Glossary entry

French term or phrase:

coefficient des frais généraux

English translation:

(general) overhead rate

Added to glossary by Anne Greaves
Mar 2, 2012 11:29
12 yrs ago
2 viewers *
French term

coefficient des frais généraux

French to English Bus/Financial Accounting Course schedule
Hello all,
This comes from details of a course in accounting methods. Am not sure about coefficient des frais généraux. Have come up with "general expenses ratio method", but not sure if I'm on the right lines. Thanks for any help!

- LES COUTS COMPLETS

A l’issue de cette séance, le participant :
est capable de calculer les coûts avec les deux méthodes traditionnelles: coefficient des frais généraux et méthode des centres d’analyse et d’en voir les limites.

Discussion

rkillings Mar 3, 2012:
To the extent that they all mean the same thing, yes. Which is more frequent? "overhead rate" gets ~4x more verbatim Ghits than "overhead percentage" (sometimes followed by "rate" as well) or "percentage of overheads", with site:.uk.
Anne Greaves (asker) Mar 3, 2012:
All of the terms given get lots of hits of Google. Are they pretty much interchangeable?
Jack Dunwell Mar 2, 2012:
Well We usually deal in "percentages" of overheads to sales in UK accounting rather than ratios.

Proposed translations

+1
11 hrs
Selected

(general) overhead rate

The text is distinguishing two methods of deriving full costs that it calls "traditional": a single, general overhead rate and the cost centre method, which entails reapportionment.

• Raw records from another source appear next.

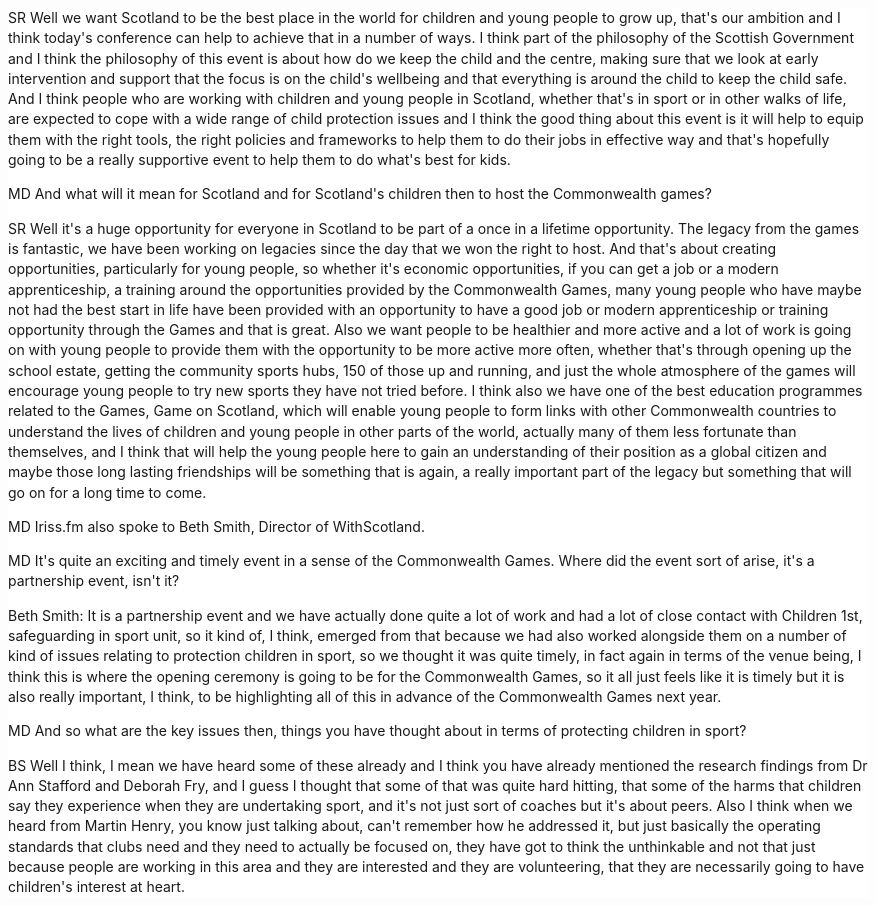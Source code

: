 SR Well we want Scotland to be the best place in the world for children and young people to grow up, that's our ambition and I think today's conference can help to achieve that in a number of ways. I think part of the philosophy of the Scottish Government and I think the philosophy of this event is about how do we keep the child and the centre, making sure that we look at early intervention and support that the focus is on the child's wellbeing and that everything is around the child to keep the child safe. And I think people who are working with children and young people in Scotland, whether that's in sport or in other walks of life, are expected to cope with a wide range of child protection issues and I think the good thing about this event is it will help to equip them with the right tools, the right policies and frameworks to help them to do their jobs in effective way and that's hopefully going to be a really supportive event to help them to do what's best for kids.

MD And what will it mean for Scotland and for Scotland's children then to host the Commonwealth games?

SR Well it's a huge opportunity for everyone in Scotland to be part of a once in a lifetime opportunity. The legacy from the games is fantastic, we have been working on legacies since the day that we won the right to host. And that's about creating opportunities, particularly for young people, so whether it's economic opportunities, if you can get a job or a modern apprenticeship, a training around the opportunities provided by the Commonwealth Games, many young people who have maybe not had the best start in life have been provided with an opportunity to have a good job or modern apprenticeship or training opportunity through the Games and that is great. Also we want people to be healthier and more active and a lot of work is going on with young people to provide them with the opportunity to be more active more often, whether that's through opening up the school estate, getting the community sports hubs, 150 of those up and running, and just the whole atmosphere of the games will encourage young people to try new sports they have not tried before. I think also we have one of the best education programmes related to the Games, Game on Scotland, which will enable young people to form links with other Commonwealth countries to understand the lives of children and young people in other parts of the world, actually many of them less fortunate than themselves, and I think that will help the young people here to gain an understanding of their position as a global citizen and maybe those long lasting friendships will be something that is again, a really important part of the legacy but something that will go on for a long time to come.

MD Iriss.fm also spoke to Beth Smith, Director of WithScotland.

MD It's quite an exciting and timely event in a sense of the Commonwealth Games. Where did the event sort of arise, it's a partnership event, isn't it?

Beth Smith: It is a partnership event and we have actually done quite a lot of work and had a lot of close contact with Children 1st, safeguarding in sport unit, so it kind of, I think, emerged from that because we had also worked alongside them on a number of kind of issues relating to protection children in sport, so we thought it was quite timely, in fact again in terms of the venue being, I think this is where the opening ceremony is going to be for the Commonwealth Games, so it all just feels like it is timely but it is also really important, I think, to be highlighting all of this in advance of the Commonwealth Games next year.

MD And so what are the key issues then, things you have thought about in terms of protecting children in sport?

BS Well I think, I mean we have heard some of these already and I think you have already mentioned the research findings from Dr Ann Stafford and Deborah Fry, and I guess I thought that some of that was quite hard hitting, that some of the harms that children say they experience when they are undertaking sport, and it's not just sort of coaches but it's about peers. Also I think when we heard from Martin Henry, you know just talking about, can't remember how he addressed it, but just basically the operating standards that clubs need and they need to actually be focused on, they have got to think the unthinkable and not that just because people are working in this area and they are interested and they are volunteering, that they are necessarily going to have children's interest at heart.
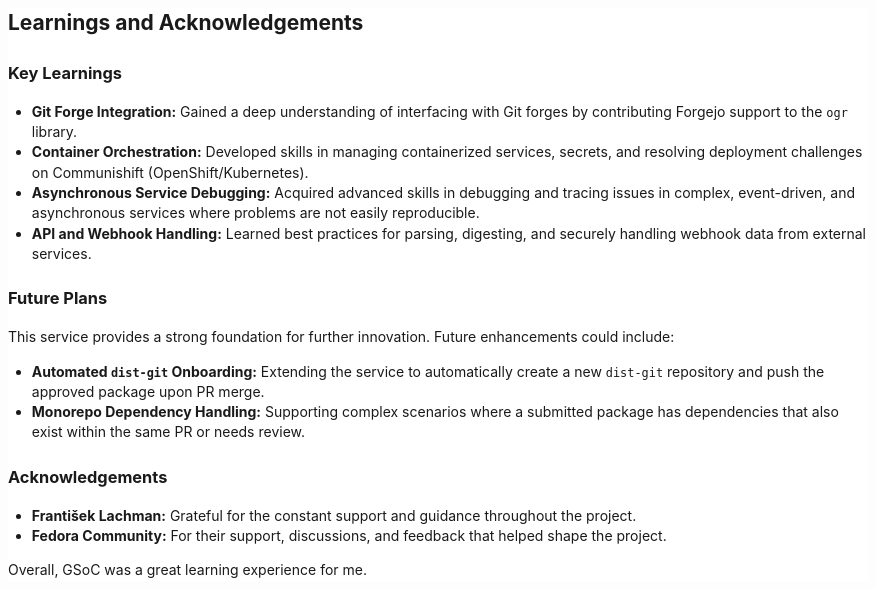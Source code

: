
## Learnings and Acknowledgements

### Key Learnings

-   **Git Forge Integration:** Gained a deep understanding of interfacing with Git forges by contributing Forgejo support to the `ogr` library.
-   **Container Orchestration:** Developed skills in managing containerized services, secrets, and resolving deployment challenges on Communishift (OpenShift/Kubernetes).
-   **Asynchronous Service Debugging:** Acquired advanced skills in debugging and tracing issues in complex, event-driven, and asynchronous services where problems are not easily reproducible.
-   **API and Webhook Handling:** Learned best practices for parsing, digesting, and securely handling webhook data from external services.

### Future Plans

This service provides a strong foundation for further innovation. Future enhancements could include:

-   **Automated `dist-git` Onboarding:** Extending the service to automatically create a new `dist-git` repository and push the approved package upon PR merge.
-   **Monorepo Dependency Handling:** Supporting complex scenarios where a submitted package has dependencies that also exist within the same PR or needs review.

### Acknowledgements

-   **František Lachman:** Grateful for the constant support and guidance throughout the project.
-   **Fedora Community:** For their support, discussions, and feedback that helped shape the project.

Overall, GSoC was a great learning experience for me.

In English, the practice of dividing and reapportioning (rather than treating the entire company as a single cost centre) is so prevalent that it is considered THE traditional method; see link. For this reason, I would keep "general" attached to the overhead rate here to distinguish it as one method in itself rather than an input to the second step.

The non-traditional method in both cases is "activity-based costing" (ABC, comptabilité par activité).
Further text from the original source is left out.